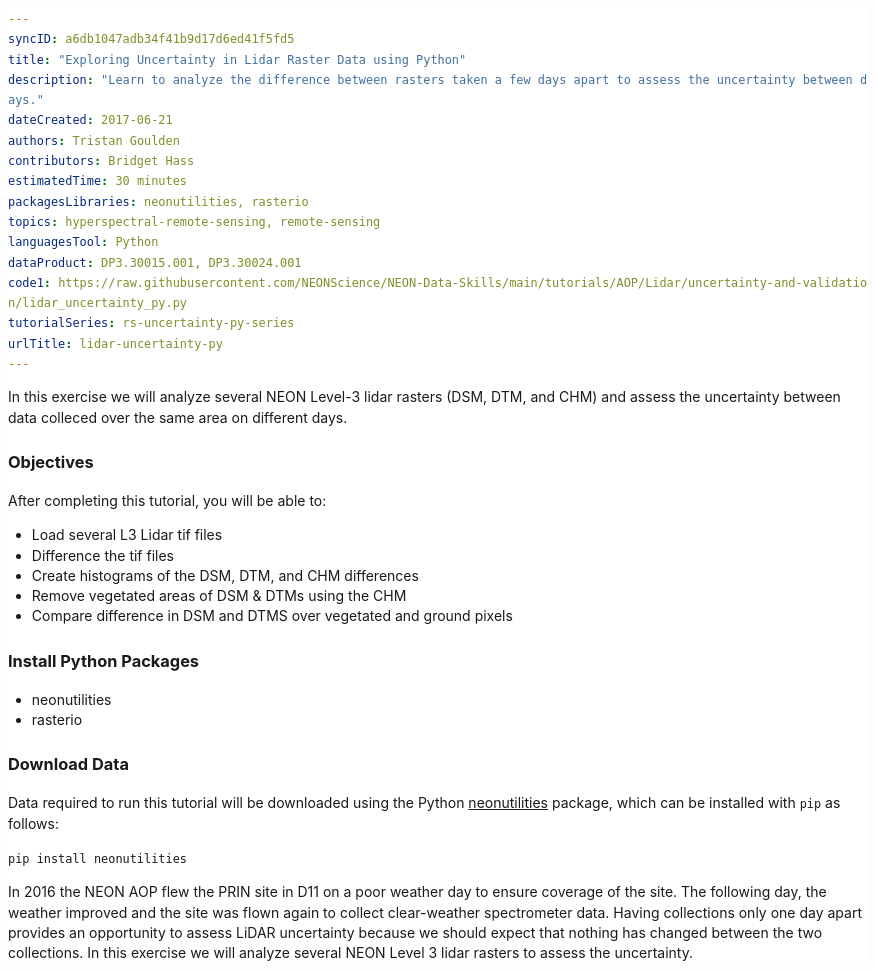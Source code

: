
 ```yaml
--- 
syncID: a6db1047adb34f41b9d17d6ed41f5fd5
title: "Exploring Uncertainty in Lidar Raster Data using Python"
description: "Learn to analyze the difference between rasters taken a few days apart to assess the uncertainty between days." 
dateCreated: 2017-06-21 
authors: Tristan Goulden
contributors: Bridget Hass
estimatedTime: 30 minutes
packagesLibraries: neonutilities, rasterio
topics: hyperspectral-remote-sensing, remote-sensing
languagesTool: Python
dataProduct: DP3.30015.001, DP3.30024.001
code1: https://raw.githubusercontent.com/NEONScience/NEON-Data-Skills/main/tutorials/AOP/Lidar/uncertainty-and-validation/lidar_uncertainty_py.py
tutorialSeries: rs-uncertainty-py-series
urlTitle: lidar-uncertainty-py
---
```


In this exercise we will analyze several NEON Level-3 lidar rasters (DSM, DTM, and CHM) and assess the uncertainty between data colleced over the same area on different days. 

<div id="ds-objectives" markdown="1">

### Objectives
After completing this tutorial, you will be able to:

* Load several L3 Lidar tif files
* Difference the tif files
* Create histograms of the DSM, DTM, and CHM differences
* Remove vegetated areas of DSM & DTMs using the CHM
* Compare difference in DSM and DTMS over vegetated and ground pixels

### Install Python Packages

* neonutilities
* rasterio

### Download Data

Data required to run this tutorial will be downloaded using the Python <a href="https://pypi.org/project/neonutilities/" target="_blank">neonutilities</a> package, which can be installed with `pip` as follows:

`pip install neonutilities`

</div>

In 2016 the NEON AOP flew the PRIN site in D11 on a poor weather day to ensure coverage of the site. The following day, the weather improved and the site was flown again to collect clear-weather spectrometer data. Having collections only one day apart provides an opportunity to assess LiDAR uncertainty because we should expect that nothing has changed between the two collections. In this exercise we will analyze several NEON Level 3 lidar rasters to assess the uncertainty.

+===+

Leave out the pictures and give the listing above again exactly.

### [Expected output]
Source code

:
 ```yaml
--- 
syncID: a6db1047adb34f41b9d17d6ed41f5fd5
title: "Exploring Uncertainty in Lidar Raster Data using Python"
description: "Learn to analyze the difference between rasters taken a few days apart to assess the uncertainty between days." 
dateCreated: 2017-06-21 
authors: Tristan Goulden
contributors: Bridget Hass
estimatedTime: 30 minutes
packagesLibraries: neonutilities, rasterio
topics: hyperspectral-remote-sensing, remote-sensing
languagesTool: Python
dataProduct: DP3.30015.001, DP3.30024.001
code1: https://raw.githubusercontent.com/NEONScience/NEON-Data-Skills/main/tutorials/AOP/Lidar/uncertainty-and-validation/lidar_uncertainty_py.py
tutorialSeries: rs-uncertainty-py-series
urlTitle: lidar-uncertainty-py
---
```


In this exercise we will analyze several NEON Level-3 lidar rasters (DSM, DTM, and CHM) and assess the uncertainty between data colleced over the same area on different days. 

<div id="ds-objectives" markdown="1">

### Objectives
After completing this tutorial, you will be able to:

* Load several L3 Lidar tif files
* Difference the tif files
* Create histograms of the DSM, DTM, and CHM differences
* Remove vegetated areas of DSM & DTMs using the CHM
* Compare difference in DSM and DTMS over vegetated and ground pixels

### Install Python Packages

* neonutilities
* rasterio

### Download Data

Data required to run this tutorial will be downloaded using the Python <a href="https://pypi.org/project/neonutilities/" target="_blank">neonutilities</a> package, which can be installed with `pip` as follows:

`pip install neonutilities`

</div>

In 2016 the NEON AOP flew the PRIN site in D11 on a poor weather day to ensure coverage of the site. The following day, the weather improved and the site was flown again to collect clear-weather spectrometer data. Having collections only one day apart provides an opportunity to assess LiDAR uncertainty because we should expect that nothing has changed between the two collections. In this exercise we will analyze several NEON Level 3 lidar rasters to assess the uncertainty.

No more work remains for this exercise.